ACTIVITY
Please return every line of the records below that holds the word "datetime".

THE DATA
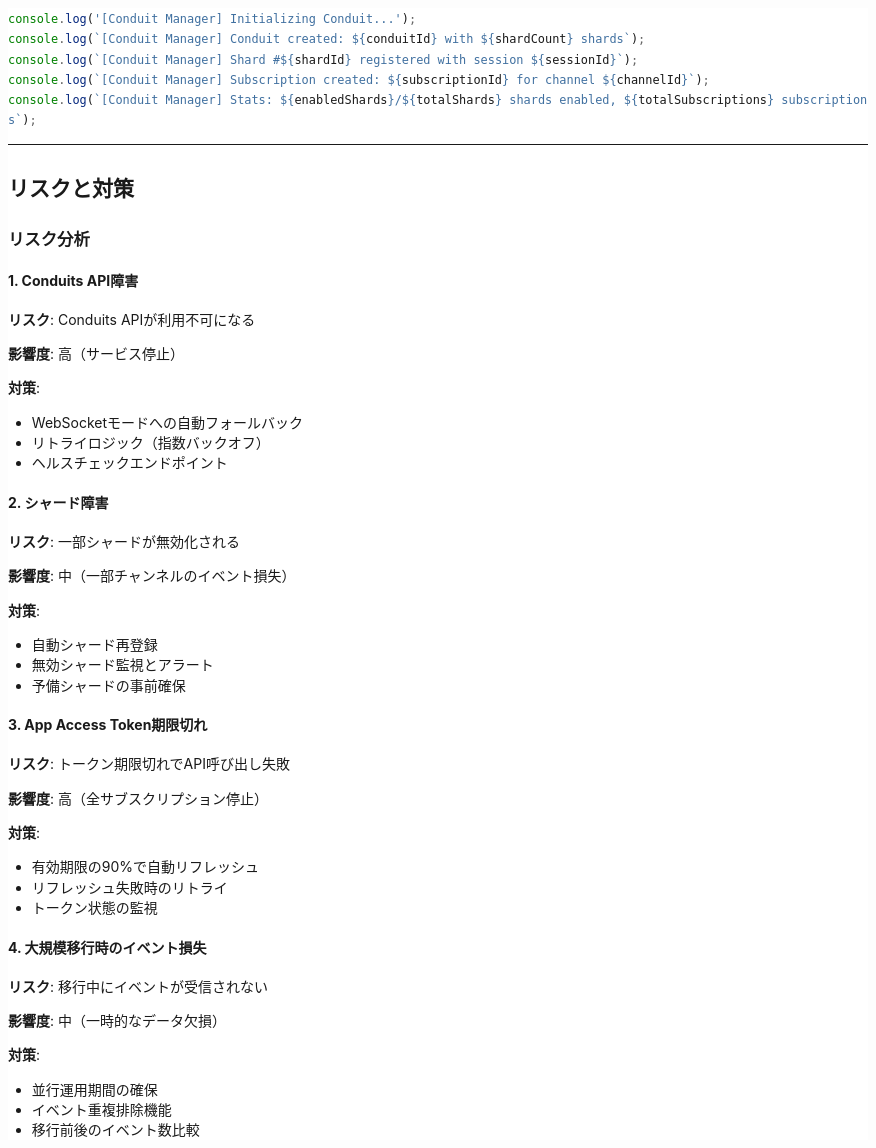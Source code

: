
```typescript
console.log('[Conduit Manager] Initializing Conduit...');
console.log(`[Conduit Manager] Conduit created: ${conduitId} with ${shardCount} shards`);
console.log(`[Conduit Manager] Shard #${shardId} registered with session ${sessionId}`);
console.log(`[Conduit Manager] Subscription created: ${subscriptionId} for channel ${channelId}`);
console.log(`[Conduit Manager] Stats: ${enabledShards}/${totalShards} shards enabled, ${totalSubscriptions} subscriptions`);
```

---

## リスクと対策

### リスク分析

#### 1. Conduits API障害

**リスク**: Conduits APIが利用不可になる

**影響度**: 高（サービス停止）

**対策**:
- WebSocketモードへの自動フォールバック
- リトライロジック（指数バックオフ）
- ヘルスチェックエンドポイント

#### 2. シャード障害

**リスク**: 一部シャードが無効化される

**影響度**: 中（一部チャンネルのイベント損失）

**対策**:
- 自動シャード再登録
- 無効シャード監視とアラート
- 予備シャードの事前確保

#### 3. App Access Token期限切れ

**リスク**: トークン期限切れでAPI呼び出し失敗

**影響度**: 高（全サブスクリプション停止）

**対策**:
- 有効期限の90%で自動リフレッシュ
- リフレッシュ失敗時のリトライ
- トークン状態の監視

#### 4. 大規模移行時のイベント損失

**リスク**: 移行中にイベントが受信されない

**影響度**: 中（一時的なデータ欠損）

**対策**:
- 並行運用期間の確保
- イベント重複排除機能
- 移行前後のイベント数比較
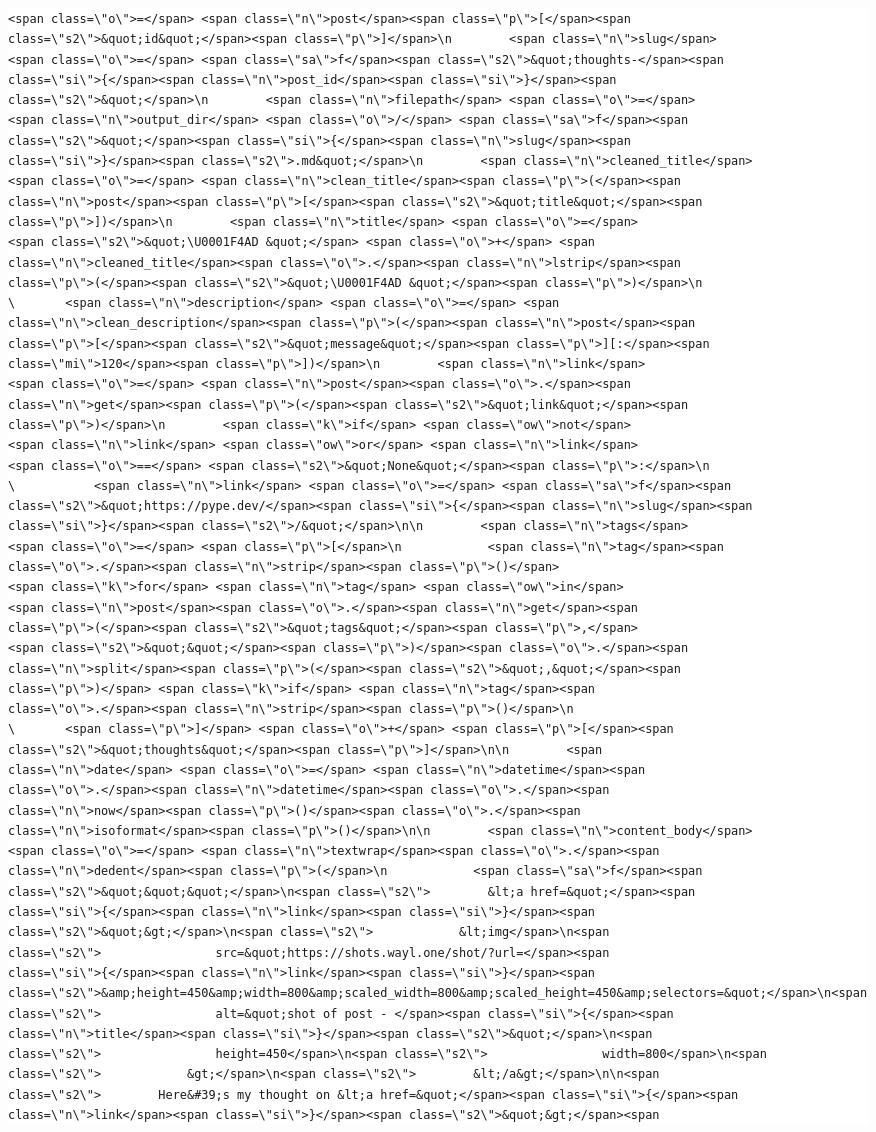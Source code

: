     <span class=\"o\">=</span> <span class=\"n\">post</span><span class=\"p\">[</span><span
    class=\"s2\">&quot;id&quot;</span><span class=\"p\">]</span>\n        <span class=\"n\">slug</span>
    <span class=\"o\">=</span> <span class=\"sa\">f</span><span class=\"s2\">&quot;thoughts-</span><span
    class=\"si\">{</span><span class=\"n\">post_id</span><span class=\"si\">}</span><span
    class=\"s2\">&quot;</span>\n        <span class=\"n\">filepath</span> <span class=\"o\">=</span>
    <span class=\"n\">output_dir</span> <span class=\"o\">/</span> <span class=\"sa\">f</span><span
    class=\"s2\">&quot;</span><span class=\"si\">{</span><span class=\"n\">slug</span><span
    class=\"si\">}</span><span class=\"s2\">.md&quot;</span>\n        <span class=\"n\">cleaned_title</span>
    <span class=\"o\">=</span> <span class=\"n\">clean_title</span><span class=\"p\">(</span><span
    class=\"n\">post</span><span class=\"p\">[</span><span class=\"s2\">&quot;title&quot;</span><span
    class=\"p\">])</span>\n        <span class=\"n\">title</span> <span class=\"o\">=</span>
    <span class=\"s2\">&quot;\U0001F4AD &quot;</span> <span class=\"o\">+</span> <span
    class=\"n\">cleaned_title</span><span class=\"o\">.</span><span class=\"n\">lstrip</span><span
    class=\"p\">(</span><span class=\"s2\">&quot;\U0001F4AD &quot;</span><span class=\"p\">)</span>\n
    \       <span class=\"n\">description</span> <span class=\"o\">=</span> <span
    class=\"n\">clean_description</span><span class=\"p\">(</span><span class=\"n\">post</span><span
    class=\"p\">[</span><span class=\"s2\">&quot;message&quot;</span><span class=\"p\">][:</span><span
    class=\"mi\">120</span><span class=\"p\">])</span>\n        <span class=\"n\">link</span>
    <span class=\"o\">=</span> <span class=\"n\">post</span><span class=\"o\">.</span><span
    class=\"n\">get</span><span class=\"p\">(</span><span class=\"s2\">&quot;link&quot;</span><span
    class=\"p\">)</span>\n        <span class=\"k\">if</span> <span class=\"ow\">not</span>
    <span class=\"n\">link</span> <span class=\"ow\">or</span> <span class=\"n\">link</span>
    <span class=\"o\">==</span> <span class=\"s2\">&quot;None&quot;</span><span class=\"p\">:</span>\n
    \           <span class=\"n\">link</span> <span class=\"o\">=</span> <span class=\"sa\">f</span><span
    class=\"s2\">&quot;https://pype.dev/</span><span class=\"si\">{</span><span class=\"n\">slug</span><span
    class=\"si\">}</span><span class=\"s2\">/&quot;</span>\n\n        <span class=\"n\">tags</span>
    <span class=\"o\">=</span> <span class=\"p\">[</span>\n            <span class=\"n\">tag</span><span
    class=\"o\">.</span><span class=\"n\">strip</span><span class=\"p\">()</span>
    <span class=\"k\">for</span> <span class=\"n\">tag</span> <span class=\"ow\">in</span>
    <span class=\"n\">post</span><span class=\"o\">.</span><span class=\"n\">get</span><span
    class=\"p\">(</span><span class=\"s2\">&quot;tags&quot;</span><span class=\"p\">,</span>
    <span class=\"s2\">&quot;&quot;</span><span class=\"p\">)</span><span class=\"o\">.</span><span
    class=\"n\">split</span><span class=\"p\">(</span><span class=\"s2\">&quot;,&quot;</span><span
    class=\"p\">)</span> <span class=\"k\">if</span> <span class=\"n\">tag</span><span
    class=\"o\">.</span><span class=\"n\">strip</span><span class=\"p\">()</span>\n
    \       <span class=\"p\">]</span> <span class=\"o\">+</span> <span class=\"p\">[</span><span
    class=\"s2\">&quot;thoughts&quot;</span><span class=\"p\">]</span>\n\n        <span
    class=\"n\">date</span> <span class=\"o\">=</span> <span class=\"n\">datetime</span><span
    class=\"o\">.</span><span class=\"n\">datetime</span><span class=\"o\">.</span><span
    class=\"n\">now</span><span class=\"p\">()</span><span class=\"o\">.</span><span
    class=\"n\">isoformat</span><span class=\"p\">()</span>\n\n        <span class=\"n\">content_body</span>
    <span class=\"o\">=</span> <span class=\"n\">textwrap</span><span class=\"o\">.</span><span
    class=\"n\">dedent</span><span class=\"p\">(</span>\n            <span class=\"sa\">f</span><span
    class=\"s2\">&quot;&quot;&quot;</span>\n<span class=\"s2\">        &lt;a href=&quot;</span><span
    class=\"si\">{</span><span class=\"n\">link</span><span class=\"si\">}</span><span
    class=\"s2\">&quot;&gt;</span>\n<span class=\"s2\">            &lt;img</span>\n<span
    class=\"s2\">                src=&quot;https://shots.wayl.one/shot/?url=</span><span
    class=\"si\">{</span><span class=\"n\">link</span><span class=\"si\">}</span><span
    class=\"s2\">&amp;height=450&amp;width=800&amp;scaled_width=800&amp;scaled_height=450&amp;selectors=&quot;</span>\n<span
    class=\"s2\">                alt=&quot;shot of post - </span><span class=\"si\">{</span><span
    class=\"n\">title</span><span class=\"si\">}</span><span class=\"s2\">&quot;</span>\n<span
    class=\"s2\">                height=450</span>\n<span class=\"s2\">                width=800</span>\n<span
    class=\"s2\">            &gt;</span>\n<span class=\"s2\">        &lt;/a&gt;</span>\n\n<span
    class=\"s2\">        Here&#39;s my thought on &lt;a href=&quot;</span><span class=\"si\">{</span><span
    class=\"n\">link</span><span class=\"si\">}</span><span class=\"s2\">&quot;&gt;</span><span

SOLUTION BELOW
    class=\"n\">date</span> <span class=\"o\">=</span> <span class=\"n\">datetime</span><span
    class=\"o\">.</span><span class=\"n\">datetime</span><span class=\"o\">.</span><span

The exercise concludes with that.